In a communique issued the day of his murder, 15 human rights NGOs called on the government "to adopt effective measures to protect human rights defenders, social and trade union leaders, and opposition political activists, which necessarily includes reviewing the files and work of the state intelligence agencies, prosecuting and dismantling the paramilitary groups, and removing from the Armed Forces, Police, and state security agents all officers and agents compromised in grave human rights violations and with ties to paramilitary groups."

Three weeks later, on May 12, retired Army General Fernando Landazábal Reyes, identified with the far right, was murdered on his way to the presidential campaign headquarters of Gen. Harold Bedoya, the former armed forces chief who ran for president in the May elections. The following day, a patrol of 20 heavily armed men went to the offices of the human rights NGO Comisión Intercongregacional de Justicia y Paz, to support a search ordered by the Office of the Public Prosecutor (Fiscalía); it was alleged that the offices had information on an urban support network of the ELN guerrillas. For several hours authorities detained the staff of Justicia y Paz and went through the files, which included the files of a project known as "Nunca Más," which is aimed at publicizing the truth and preserving the memory of the crimes against humanity that have been carried out in Colombia.

Later that week it was reported that the Fiscalía suspected that the crimes against Valle, Arango, Umaña, and Landazábal--all of which involved the point-blank firing of high-power revolvers with silencers, all executed by groups of three people, with persons killed in or near their home or office--may have been committed by the same persons or entity, and it was suspected further that they might have been carried out by the 20th Army Brigade, the operations-oriented military intelligence brigade created in 1990. In early May the brigade was implicated in the high-profile political killings of human rights defenders by both Human Rights Watch/Americas and the Washington Post; it had also been accused of political killings two years earlier, by then-U.S. Ambassador Myles Frechette.

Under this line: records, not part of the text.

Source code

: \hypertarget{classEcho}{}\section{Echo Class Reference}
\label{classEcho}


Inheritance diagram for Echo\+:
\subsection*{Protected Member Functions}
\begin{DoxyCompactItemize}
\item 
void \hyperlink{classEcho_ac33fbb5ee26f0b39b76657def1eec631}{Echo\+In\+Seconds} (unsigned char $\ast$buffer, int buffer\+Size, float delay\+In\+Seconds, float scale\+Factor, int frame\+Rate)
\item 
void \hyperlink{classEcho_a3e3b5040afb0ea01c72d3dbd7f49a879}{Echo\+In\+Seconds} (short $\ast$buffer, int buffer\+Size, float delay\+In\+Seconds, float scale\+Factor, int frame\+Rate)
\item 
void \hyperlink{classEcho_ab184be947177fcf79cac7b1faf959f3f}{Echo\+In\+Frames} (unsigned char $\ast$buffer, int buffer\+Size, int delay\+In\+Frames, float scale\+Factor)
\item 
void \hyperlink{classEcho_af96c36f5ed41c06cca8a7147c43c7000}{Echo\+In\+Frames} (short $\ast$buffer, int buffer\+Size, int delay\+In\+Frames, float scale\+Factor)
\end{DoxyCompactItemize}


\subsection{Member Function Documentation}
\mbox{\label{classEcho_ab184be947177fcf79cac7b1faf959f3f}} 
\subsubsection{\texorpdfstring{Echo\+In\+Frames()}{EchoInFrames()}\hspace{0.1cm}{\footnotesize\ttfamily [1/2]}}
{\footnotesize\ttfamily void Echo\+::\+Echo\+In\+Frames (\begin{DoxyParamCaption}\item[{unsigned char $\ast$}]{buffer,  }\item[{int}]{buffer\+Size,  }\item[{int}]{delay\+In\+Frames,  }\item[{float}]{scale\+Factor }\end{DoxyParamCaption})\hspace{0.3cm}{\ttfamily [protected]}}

On May 19, the Army high command decided to dismantle the brigade. Explaining the reform, Army commander Gen. Mario Hugo Galán stated: "No doubt we have become aware that some instances of the possible participation of members of the 20th Brigade in criminal acts stem from that involvement of intelligence officers in operations." In the same days the Army came under heavy criticism for stigmatizing human rights NGOs, and was urged to review all Army, Police, and other intelligence files. The Procurador, the government official in charge of all disciplinary investigations into official malfeasance, was authorized to participate in reviewing the files (though the scope of access he was afforded is unclear) so as to remove the names of persons known to be engaged in legitimate unarmed activity. One Army officer reacted: "If it's to protect human rights defenders, the measure is welcome, but it can early be used by the subversives to keep us from investigating the connections of many private persons with the narcoguerrillas."

From Colombian and U.S. press reports, and Colombian NGO communiques.